A deep dive on Alzheimer’s disproportionate impact on Black Angelenos proves daunting — and deeply rewarding

Picture of Darlene Donloe
Photo via Darlene Donloe/Wave Newspapers
(Photo via Darlene Donloe/Wave Newspapers)

The subject of my 2021 USC Annenberg Health Journalism Fellowship is “The Frequency of Alzheimer’s on the Black Community in Los Angeles.”

I chose that subject because I wanted to know why being Black puts certain people at a higher risk. My research focused on how and why this silent epidemic is more prevalent among Blacks than among whites and other ethnic groups.

I settled on Alzheimer’s in the Black community for several reasons. I wanted to give the Black community in Los Angeles all the information they would need to be proactive about their health when it comes to Alzheimer’s. No one was talking about it.

I also wanted to write about Alzheimer’s because of my encounters with people suffering from the disease including Bev Smith, the model, lifestyle guru, and restaurateur whom I met at her book signing.

After the signing, I told her how much of a warrior I thought she was.

During her talk, with her husband by her side, Smith spoke of her good days and bad days, and how her memory goes in and out. Her husband spoke of his struggles with a wife he was slowly losing.

It was heartbreaking.

After a brief discussion, Smith looked at me and asked, “Am I supposed to know you? Do I know you?” 
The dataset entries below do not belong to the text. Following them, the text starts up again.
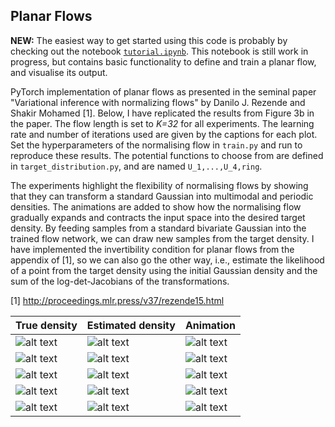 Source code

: ## Planar Flows

**NEW:** The easiest way to get started using this code is probably by checking out the notebook [`tutorial.ipynb`](https://github.com/e-hulten/planar-flows/blob/master/tutorial.ipynb). This notebook is still work in progress, but contains basic functionality to define and train a planar flow, and visualise its output. 

PyTorch implementation of planar flows as presented in the seminal paper "Variational inference with normalizing flows" by Danilo J. Rezende and Shakir Mohamed [1]. Below, I have replicated the results from Figure 3b in the paper. The flow length is set to *K=32* for all experiments. The learning rate and number of iterations used are given by the captions for each plot. Set the hyperparameters of the normalising flow in `train.py` and run to reproduce these results. The potential functions to choose from are defined in `target_distribution.py`, and are named `U_1,...,U_4,ring`.

The experiments highlight the flexibility of normalising flows by showing that they can transform a standard Gaussian into multimodal and periodic densities. The animations are added to show how the normalising flow gradually expands and contracts the input space into the desired target density. By feeding samples from a standard bivariate Gaussian into the trained flow network, we can draw new samples from the target density. I have implemented the invertibility condition for planar flows from the appendix of [1], so we can also go the other way, i.e., estimate the likelihood of a point from the target density using the initial Gaussian density and the sum of the log-det-Jacobians of the transformations. 

[1] http://proceedings.mlr.press/v37/rezende15.html

| True density | Estimated density | Animation |
|--------------|-------------------|-----------|
|     ![alt text](https://github.com/e-hulten/planar-flows/blob/master/results/U_1_true_density.png "Density $U_1$") |![alt text](https://github.com/e-hulten/planar-flows/blob/master/results/U_1_estimated_density.png "Density $U_1$")                |     ![alt text](https://github.com/e-hulten/planar-flows/blob/master/gifs/U_1.gif "Density $U_1$")      |
|     ![alt text](https://github.com/e-hulten/planar-flows/blob/master/results/U_2_true_density.png "Density $U_2$") |![alt text](https://github.com/e-hulten/planar-flows/blob/master/results/U_2_estimated_density.png "Density $U_2$")                |     ![alt text](https://github.com/e-hulten/planar-flows/blob/master/gifs/U_2.gif "Density $U_2$")      |
|     ![alt text](https://github.com/e-hulten/planar-flows/blob/master/results/U_3_true_density.png "Density $U_3$") |![alt text](https://github.com/e-hulten/planar-flows/blob/master/results/U_3_estimated_density.png "Density $U_3$")                |     ![alt text](https://github.com/e-hulten/planar-flows/blob/master/gifs/U_3.gif "Density $U_3$")      |
|     ![alt text](https://github.com/e-hulten/planar-flows/blob/master/results/U_4_true_density.png "Density $U_4$") |![alt text](https://github.com/e-hulten/planar-flows/blob/master/results/U_4_estimated_density.png "Density $U_4$")                |     ![alt text](https://github.com/e-hulten/planar-flows/blob/master/gifs/U_4.gif "Density $U_4$")      |
|     ![alt text](https://github.com/e-hulten/planar-flows/blob/master/results/ring_true_density.png "Density $ring$") |![alt text](https://github.com/e-hulten/planar-flows/blob/master/results/ring_K32_estimated_density.png "Density $ring$")                |     ![alt text](https://github.com/e-hulten/planar-flows/blob/master/gifs/ring.gif "Density $ring$")      |
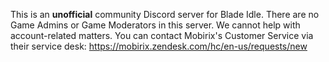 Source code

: This is an **unofficial** community Discord server for Blade Idle. There are no Game Admins or Game Moderators in this server. We cannot help with account-related matters. You can contact Mobirix's Customer Service via their service desk: <https://mobirix.zendesk.com/hc/en-us/requests/new>
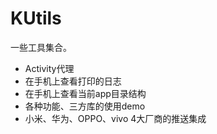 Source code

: # KUtils
一些工具集合。
- Activity代理
- 在手机上查看打印的日志
- 在手机上查看当前app目录结构
- 各种功能、三方库的使用demo
- 小米、华为、OPPO、vivo 4大厂商的推送集成
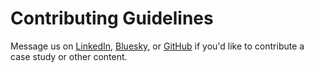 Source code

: # Contributing Guidelines

Message us on [LinkedIn](https://www.linkedin.com/company/legacy-modernization-io), [Bluesky](https://bsky.app/profile/legacymodernization.bsky.social), or [GitHub](https://github.com/nicktune) if you'd like to contribute a case study or other content.

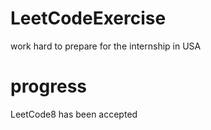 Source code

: # LeetCodeExercise
work hard to prepare for the internship in USA


# progress 
LeetCode8 has been accepted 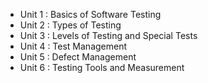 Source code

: - Unit 1 : Basics of Software Testing
- Unit 2 : Types of Testing
- Unit 3 : Levels of Testing and Special Tests
- Unit 4 : Test Management
- Unit 5 : Defect Management
- Unit 6 : Testing Tools and Measurement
I told her we had never met. A few minutes later, she repeated the questions. She was beginning to go in and out. That, too, was heartbreaking. It happened several years ago and she has since passed away, but the moment has stayed with me.

Alzheimer’s has proven itself a worthy opponent against science and research.

One of the most vicious diseases ever, Alzheimer’s is an irreversible, progressive brain disorder that slowly destroys memory and thinking skills and, eventually, the ability to carry out the simplest tasks.

Today, there are nearly 6 million Americans with the disease, according to the Alzheimer’s Assn., a number expected to nearly triple by 2050. 

The biggest disappointment in my research on the subject was to realize even with its decades of research, the medical community has no idea why Black people get Alzheimer’s at a higher rate. They have ideas, but nothing concrete. It was and still is, very frustrating.


When I received a call from USC Annenberg about participating in its upcoming 2021 California Fellowship, my initial thought was “no.”

I anticipated it would be a lot of work. To my surprise, it was more than I anticipated. Much more. Making time for the fellowship was a job unto itself.

If you are working full-time, freelancing, or working part-time, it is still a time-consuming enterprise – one that you can’t take lightly if you’re going to be successful. There is so much to consider.

In the midst of the Fellowship, remember that life continues to happen. Understand your commitment. You have to make time for the fellowship while continuing to do your job.

Time seems to go at warp speed and deadlines seem to come in a flurry.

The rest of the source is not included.